### PROBLEM STATEMENT
If a picture appears in the records, leave it out and transcribe the rest exactly.

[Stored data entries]
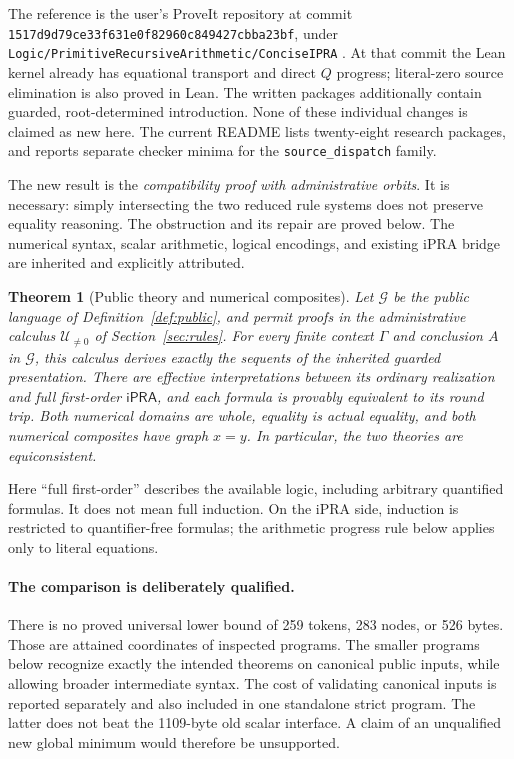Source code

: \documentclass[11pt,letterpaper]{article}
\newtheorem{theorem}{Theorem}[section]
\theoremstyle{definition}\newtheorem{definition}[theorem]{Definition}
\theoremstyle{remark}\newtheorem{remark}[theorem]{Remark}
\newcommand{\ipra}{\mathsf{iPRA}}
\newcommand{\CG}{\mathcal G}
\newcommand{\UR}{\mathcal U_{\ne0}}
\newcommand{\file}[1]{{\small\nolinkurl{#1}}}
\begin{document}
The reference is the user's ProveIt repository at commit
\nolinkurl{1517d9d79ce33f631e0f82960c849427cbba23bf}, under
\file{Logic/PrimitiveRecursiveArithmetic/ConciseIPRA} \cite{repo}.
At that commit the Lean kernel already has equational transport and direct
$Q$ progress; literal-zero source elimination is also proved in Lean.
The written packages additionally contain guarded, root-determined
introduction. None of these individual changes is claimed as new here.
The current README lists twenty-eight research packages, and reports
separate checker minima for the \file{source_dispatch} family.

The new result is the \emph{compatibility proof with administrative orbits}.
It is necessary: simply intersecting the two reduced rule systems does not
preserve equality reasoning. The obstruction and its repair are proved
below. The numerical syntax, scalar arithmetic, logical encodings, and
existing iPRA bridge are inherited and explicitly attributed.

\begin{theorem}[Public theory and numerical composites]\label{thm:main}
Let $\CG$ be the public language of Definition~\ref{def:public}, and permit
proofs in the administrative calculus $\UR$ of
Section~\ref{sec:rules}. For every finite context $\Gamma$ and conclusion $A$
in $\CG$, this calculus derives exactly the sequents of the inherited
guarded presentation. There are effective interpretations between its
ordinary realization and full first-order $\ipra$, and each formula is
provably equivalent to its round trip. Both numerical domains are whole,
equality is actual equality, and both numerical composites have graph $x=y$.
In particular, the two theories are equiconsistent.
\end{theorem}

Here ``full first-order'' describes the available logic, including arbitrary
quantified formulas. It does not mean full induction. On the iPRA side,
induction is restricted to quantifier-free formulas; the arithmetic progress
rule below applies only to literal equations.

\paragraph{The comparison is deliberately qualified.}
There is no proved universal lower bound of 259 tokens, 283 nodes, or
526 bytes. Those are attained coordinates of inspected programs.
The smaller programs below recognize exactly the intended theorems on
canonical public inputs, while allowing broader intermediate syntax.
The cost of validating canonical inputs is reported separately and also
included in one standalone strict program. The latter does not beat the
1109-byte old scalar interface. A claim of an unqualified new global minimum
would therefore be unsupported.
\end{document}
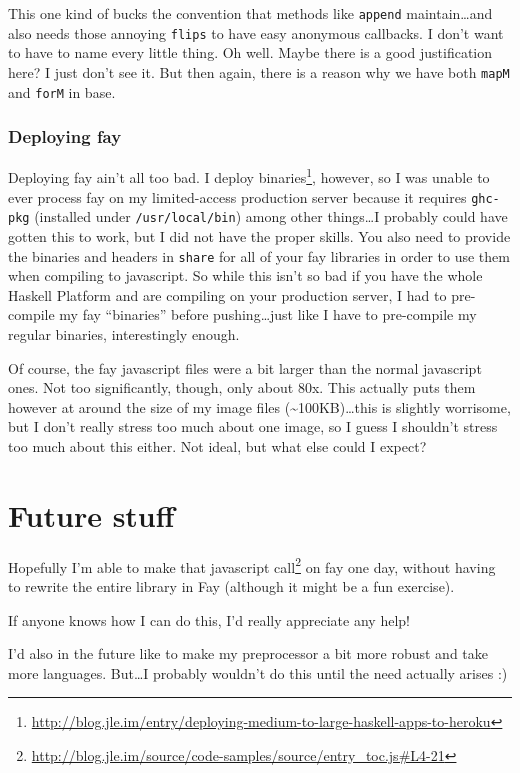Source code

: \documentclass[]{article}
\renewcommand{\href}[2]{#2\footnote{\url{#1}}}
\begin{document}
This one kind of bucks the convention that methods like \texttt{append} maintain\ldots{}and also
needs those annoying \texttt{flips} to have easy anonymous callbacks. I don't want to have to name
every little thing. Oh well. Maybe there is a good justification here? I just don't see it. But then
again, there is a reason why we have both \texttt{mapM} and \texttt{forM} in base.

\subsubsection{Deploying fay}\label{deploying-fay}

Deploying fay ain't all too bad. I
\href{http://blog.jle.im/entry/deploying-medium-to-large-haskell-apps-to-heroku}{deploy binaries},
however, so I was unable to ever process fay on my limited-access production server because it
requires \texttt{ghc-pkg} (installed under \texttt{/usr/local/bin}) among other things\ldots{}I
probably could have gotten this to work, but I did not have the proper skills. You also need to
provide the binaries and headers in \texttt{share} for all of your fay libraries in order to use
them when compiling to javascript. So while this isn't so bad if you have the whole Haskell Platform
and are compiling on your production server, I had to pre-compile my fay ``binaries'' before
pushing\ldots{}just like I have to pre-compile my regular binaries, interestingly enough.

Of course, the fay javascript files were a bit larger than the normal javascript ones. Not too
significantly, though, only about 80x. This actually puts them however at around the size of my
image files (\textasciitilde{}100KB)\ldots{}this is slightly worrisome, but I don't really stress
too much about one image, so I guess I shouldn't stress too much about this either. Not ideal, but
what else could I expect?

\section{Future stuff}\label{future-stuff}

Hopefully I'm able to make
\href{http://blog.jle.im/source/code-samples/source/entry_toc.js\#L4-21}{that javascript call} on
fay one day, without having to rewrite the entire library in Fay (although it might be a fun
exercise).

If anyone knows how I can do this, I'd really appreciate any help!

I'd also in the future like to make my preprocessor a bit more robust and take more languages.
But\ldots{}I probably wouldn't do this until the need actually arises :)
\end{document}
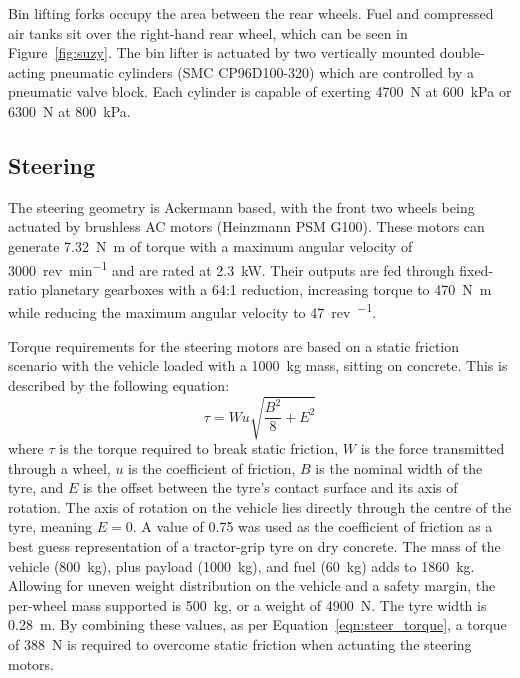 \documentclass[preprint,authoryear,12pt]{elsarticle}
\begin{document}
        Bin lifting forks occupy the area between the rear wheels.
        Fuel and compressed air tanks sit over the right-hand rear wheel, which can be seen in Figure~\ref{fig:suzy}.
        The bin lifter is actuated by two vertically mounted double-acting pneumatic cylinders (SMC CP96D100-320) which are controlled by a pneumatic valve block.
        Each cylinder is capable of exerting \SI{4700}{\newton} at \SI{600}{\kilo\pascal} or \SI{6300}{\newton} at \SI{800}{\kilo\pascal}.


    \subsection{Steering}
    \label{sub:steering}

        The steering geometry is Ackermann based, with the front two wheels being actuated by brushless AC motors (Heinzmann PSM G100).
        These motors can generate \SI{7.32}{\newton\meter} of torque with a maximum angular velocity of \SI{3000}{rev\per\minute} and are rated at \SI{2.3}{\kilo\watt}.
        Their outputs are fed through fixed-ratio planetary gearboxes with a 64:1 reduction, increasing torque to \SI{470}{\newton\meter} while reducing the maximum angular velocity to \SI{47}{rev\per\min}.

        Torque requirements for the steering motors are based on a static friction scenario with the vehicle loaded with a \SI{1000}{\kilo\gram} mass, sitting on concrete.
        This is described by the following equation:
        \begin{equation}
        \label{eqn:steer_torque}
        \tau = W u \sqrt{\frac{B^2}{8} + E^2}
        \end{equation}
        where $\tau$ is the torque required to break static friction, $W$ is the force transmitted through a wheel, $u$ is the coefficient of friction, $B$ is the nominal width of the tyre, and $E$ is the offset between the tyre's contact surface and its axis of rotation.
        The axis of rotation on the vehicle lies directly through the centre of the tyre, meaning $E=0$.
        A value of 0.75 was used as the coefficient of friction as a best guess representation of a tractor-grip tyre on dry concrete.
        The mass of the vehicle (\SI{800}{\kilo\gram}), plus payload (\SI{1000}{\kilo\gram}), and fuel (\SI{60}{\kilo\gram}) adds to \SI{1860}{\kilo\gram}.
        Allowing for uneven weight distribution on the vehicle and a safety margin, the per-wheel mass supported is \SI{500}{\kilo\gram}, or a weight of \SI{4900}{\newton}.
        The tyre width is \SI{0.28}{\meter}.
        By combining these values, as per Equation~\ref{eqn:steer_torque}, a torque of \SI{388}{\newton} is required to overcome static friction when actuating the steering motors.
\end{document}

### EXERCISE ANSWER
Source code

: \documentclass[11pt,letterpaper]{article}
\newtheorem{theorem}{Theorem}[section]
\theoremstyle{definition}\newtheorem{definition}[theorem]{Definition}
\theoremstyle{remark}\newtheorem{remark}[theorem]{Remark}
\newcommand{\ipra}{\mathsf{iPRA}}
\newcommand{\CG}{\mathcal G}
\newcommand{\UR}{\mathcal U_{\ne0}}
\newcommand{\file}[1]{{\small\nolinkurl{#1}}}
\begin{document}
The reference is the user's ProveIt repository at commit
\nolinkurl{1517d9d79ce33f631e0f82960c849427cbba23bf}, under
\file{Logic/PrimitiveRecursiveArithmetic/ConciseIPRA} \cite{repo}.
At that commit the Lean kernel already has equational transport and direct
$Q$ progress; literal-zero source elimination is also proved in Lean.
The written packages additionally contain guarded, root-determined
introduction. None of these individual changes is claimed as new here.
The current README lists twenty-eight research packages, and reports
separate checker minima for the \file{source_dispatch} family.

The new result is the \emph{compatibility proof with administrative orbits}.
It is necessary: simply intersecting the two reduced rule systems does not
preserve equality reasoning. The obstruction and its repair are proved
below. The numerical syntax, scalar arithmetic, logical encodings, and
existing iPRA bridge are inherited and explicitly attributed.

\begin{theorem}[Public theory and numerical composites]\label{thm:main}
Let $\CG$ be the public language of Definition~\ref{def:public}, and permit
proofs in the administrative calculus $\UR$ of
Section~\ref{sec:rules}. For every finite context $\Gamma$ and conclusion $A$
in $\CG$, this calculus derives exactly the sequents of the inherited
guarded presentation. There are effective interpretations between its
ordinary realization and full first-order $\ipra$, and each formula is
provably equivalent to its round trip. Both numerical domains are whole,
equality is actual equality, and both numerical composites have graph $x=y$.
In particular, the two theories are equiconsistent.
\end{theorem}

Here ``full first-order'' describes the available logic, including arbitrary
quantified formulas. It does not mean full induction. On the iPRA side,
induction is restricted to quantifier-free formulas; the arithmetic progress
rule below applies only to literal equations.

\paragraph{The comparison is deliberately qualified.}
There is no proved universal lower bound of 259 tokens, 283 nodes, or
526 bytes. Those are attained coordinates of inspected programs.
The smaller programs below recognize exactly the intended theorems on
canonical public inputs, while allowing broader intermediate syntax.
The cost of validating canonical inputs is reported separately and also
included in one standalone strict program. The latter does not beat the
1109-byte old scalar interface. A claim of an unqualified new global minimum
would therefore be unsupported.
\end{document}
Source code

: \documentclass[]{article}
\renewcommand{\href}[2]{#2\footnote{\url{#1}}}
\begin{document}
This one kind of bucks the convention that methods like \texttt{append} maintain\ldots{}and also
needs those annoying \texttt{flips} to have easy anonymous callbacks. I don't want to have to name
every little thing. Oh well. Maybe there is a good justification here? I just don't see it. But then
again, there is a reason why we have both \texttt{mapM} and \texttt{forM} in base.

\subsubsection{Deploying fay}\label{deploying-fay}

Deploying fay ain't all too bad. I
\href{http://blog.jle.im/entry/deploying-medium-to-large-haskell-apps-to-heroku}{deploy binaries},
however, so I was unable to ever process fay on my limited-access production server because it
requires \texttt{ghc-pkg} (installed under \texttt{/usr/local/bin}) among other things\ldots{}I
probably could have gotten this to work, but I did not have the proper skills. You also need to
provide the binaries and headers in \texttt{share} for all of your fay libraries in order to use
them when compiling to javascript. So while this isn't so bad if you have the whole Haskell Platform
and are compiling on your production server, I had to pre-compile my fay ``binaries'' before
pushing\ldots{}just like I have to pre-compile my regular binaries, interestingly enough.

Of course, the fay javascript files were a bit larger than the normal javascript ones. Not too
significantly, though, only about 80x. This actually puts them however at around the size of my
image files (\textasciitilde{}100KB)\ldots{}this is slightly worrisome, but I don't really stress
too much about one image, so I guess I shouldn't stress too much about this either. Not ideal, but
what else could I expect?

\section{Future stuff}\label{future-stuff}

Hopefully I'm able to make
\href{http://blog.jle.im/source/code-samples/source/entry_toc.js\#L4-21}{that javascript call} on
fay one day, without having to rewrite the entire library in Fay (although it might be a fun
exercise).

If anyone knows how I can do this, I'd really appreciate any help!

I'd also in the future like to make my preprocessor a bit more robust and take more languages.
But\ldots{}I probably wouldn't do this until the need actually arises :)
\end{document}
 \documentclass[preprint,authoryear,12pt]{elsarticle}
\begin{document}
        Bin lifting forks occupy the area between the rear wheels.
        Fuel and compressed air tanks sit over the right-hand rear wheel, which can be seen in Figure~\ref{fig:suzy}.
        The bin lifter is actuated by two vertically mounted double-acting pneumatic cylinders (SMC CP96D100-320) which are controlled by a pneumatic valve block.
        Each cylinder is capable of exerting \SI{4700}{\newton} at \SI{600}{\kilo\pascal} or \SI{6300}{\newton} at \SI{800}{\kilo\pascal}.


    \subsection{Steering}
    \label{sub:steering}

        The steering geometry is Ackermann based, with the front two wheels being actuated by brushless AC motors (Heinzmann PSM G100).
        These motors can generate \SI{7.32}{\newton\meter} of torque with a maximum angular velocity of \SI{3000}{rev\per\minute} and are rated at \SI{2.3}{\kilo\watt}.
        Their outputs are fed through fixed-ratio planetary gearboxes with a 64:1 reduction, increasing torque to \SI{470}{\newton\meter} while reducing the maximum angular velocity to \SI{47}{rev\per\min}.

        Torque requirements for the steering motors are based on a static friction scenario with the vehicle loaded with a \SI{1000}{\kilo\gram} mass, sitting on concrete.
        This is described by the following equation:
        \begin{equation}
        \label{eqn:steer_torque}
        \tau = W u \sqrt{\frac{B^2}{8} + E^2}
        \end{equation}
        where $\tau$ is the torque required to break static friction, $W$ is the force transmitted through a wheel, $u$ is the coefficient of friction, $B$ is the nominal width of the tyre, and $E$ is the offset between the tyre's contact surface and its axis of rotation.
        The axis of rotation on the vehicle lies directly through the centre of the tyre, meaning $E=0$.
        A value of 0.75 was used as the coefficient of friction as a best guess representation of a tractor-grip tyre on dry concrete.
        The mass of the vehicle (\SI{800}{\kilo\gram}), plus payload (\SI{1000}{\kilo\gram}), and fuel (\SI{60}{\kilo\gram}) adds to \SI{1860}{\kilo\gram}.
        Allowing for uneven weight distribution on the vehicle and a safety margin, the per-wheel mass supported is \SI{500}{\kilo\gram}, or a weight of \SI{4900}{\newton}.
        The tyre width is \SI{0.28}{\meter}.
        By combining these values, as per Equation~\ref{eqn:steer_torque}, a torque of \SI{388}{\newton} is required to overcome static friction when actuating the steering motors.
\end{document}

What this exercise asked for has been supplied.